**Task instructions:** From the first line to the last, reproduce the records exactly.
Top of Records for the exercise
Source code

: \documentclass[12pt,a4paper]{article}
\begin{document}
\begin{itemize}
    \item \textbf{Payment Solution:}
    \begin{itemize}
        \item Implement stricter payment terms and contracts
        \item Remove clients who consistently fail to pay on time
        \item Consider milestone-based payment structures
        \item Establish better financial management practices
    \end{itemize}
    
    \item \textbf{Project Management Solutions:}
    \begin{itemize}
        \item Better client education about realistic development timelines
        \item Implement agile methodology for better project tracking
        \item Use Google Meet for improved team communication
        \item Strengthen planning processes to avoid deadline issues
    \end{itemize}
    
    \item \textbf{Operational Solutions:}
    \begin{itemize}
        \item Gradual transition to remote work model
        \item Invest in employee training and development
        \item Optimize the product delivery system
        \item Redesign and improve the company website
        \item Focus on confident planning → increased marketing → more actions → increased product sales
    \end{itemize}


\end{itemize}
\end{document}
Bottom of Records for the exercise
**Written answer:**
Source code

: \documentclass[12pt,a4paper]{article}
\begin{document}
\begin{itemize}
    \item \textbf{Payment Solution:}
    \begin{itemize}
        \item Implement stricter payment terms and contracts
        \item Remove clients who consistently fail to pay on time
        \item Consider milestone-based payment structures
        \item Establish better financial management practices
    \end{itemize}
    
    \item \textbf{Project Management Solutions:}
    \begin{itemize}
        \item Better client education about realistic development timelines
        \item Implement agile methodology for better project tracking
        \item Use Google Meet for improved team communication
        \item Strengthen planning processes to avoid deadline issues
    \end{itemize}
    
    \item \textbf{Operational Solutions:}
    \begin{itemize}
        \item Gradual transition to remote work model
        \item Invest in employee training and development
        \item Optimize the product delivery system
        \item Redesign and improve the company website
        \item Focus on confident planning → increased marketing → more actions → increased product sales
    \end{itemize}


\end{itemize}
\end{document}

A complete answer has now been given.